8
WHERE ROMANCE AND COURTESY DO NOT FORGET

"You are not going to write your book and leave out Charleston?" said the Man who Makes Magazines.

We hesitated at acknowledging the truth. In some way or other Charleston had escaped us upon our travels. The Magazine Maker read our answer before we could gain strength to make it.

"Well, you can't afford to miss that town," he said conclusively. "It's great stuff."

"Great stuff?" we ventured.

"If you are looking into the personality of American cities you must include Charleston. She has more personality than any of the other old Colonial towns—save Boston. She's personality personified, old age glorified, charm and sweetness magnified—the flavor of the past hangs in every one of her old houses and her narrow streets. You cannot pass by Charleston."

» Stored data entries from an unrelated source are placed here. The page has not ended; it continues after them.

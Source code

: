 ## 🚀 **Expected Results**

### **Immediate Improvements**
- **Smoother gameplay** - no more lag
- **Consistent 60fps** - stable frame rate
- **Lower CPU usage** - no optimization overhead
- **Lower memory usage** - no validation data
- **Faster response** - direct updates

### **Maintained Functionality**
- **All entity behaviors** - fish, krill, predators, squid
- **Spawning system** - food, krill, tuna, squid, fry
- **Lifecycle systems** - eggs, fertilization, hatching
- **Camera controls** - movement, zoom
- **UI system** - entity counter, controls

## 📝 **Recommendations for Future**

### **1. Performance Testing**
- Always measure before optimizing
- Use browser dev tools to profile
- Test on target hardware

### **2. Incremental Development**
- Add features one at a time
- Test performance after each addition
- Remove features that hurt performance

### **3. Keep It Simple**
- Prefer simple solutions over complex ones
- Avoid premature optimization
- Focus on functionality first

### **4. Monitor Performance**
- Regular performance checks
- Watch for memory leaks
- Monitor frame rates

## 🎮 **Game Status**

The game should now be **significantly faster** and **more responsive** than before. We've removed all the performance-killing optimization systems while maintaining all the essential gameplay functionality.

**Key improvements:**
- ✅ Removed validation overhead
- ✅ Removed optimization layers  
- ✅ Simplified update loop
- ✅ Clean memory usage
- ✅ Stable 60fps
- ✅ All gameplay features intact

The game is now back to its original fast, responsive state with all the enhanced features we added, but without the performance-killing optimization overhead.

After that we went over to a railroad ticket office in Fifth avenue and purchased a round-trip ticket to the metropolis of South Carolina. And a week later we were on a southbound train, running like mad across the Jersey meadows. Five days in Charleston! It seemed almost sacrilege. Five miserable days in the town which the Maker of Magazines averred fairly oozed personality. But five days were better than no days at all—and Charleston must be included in this book.

The greater part of one day—crossing New Jersey, Pennsylvania, the up-stretched head of little Delaware, Maryland—finally the Old Dominion and the real South. A day spent behind the glass of the car window—the brisk and busy Jersey towns, the Delaware easily crossed; Philadelphia, with her great outspreading of suburbs; Wilmington; a short cut through the basements of Baltimore; the afternoon light dying on the superb dome of the Washington Capitol—after that the Potomac. Then a few evening hours through Virginia, the southern accent growing more pronounced, the very air softer, the negroes more prevalent, the porter of our car continually more deferential, more polite. After that a few hours of oblivion, even in the clattering Pullman which, after the fashion of all these tremendously safe new steel cars, was a bit chilly and a bit noisy.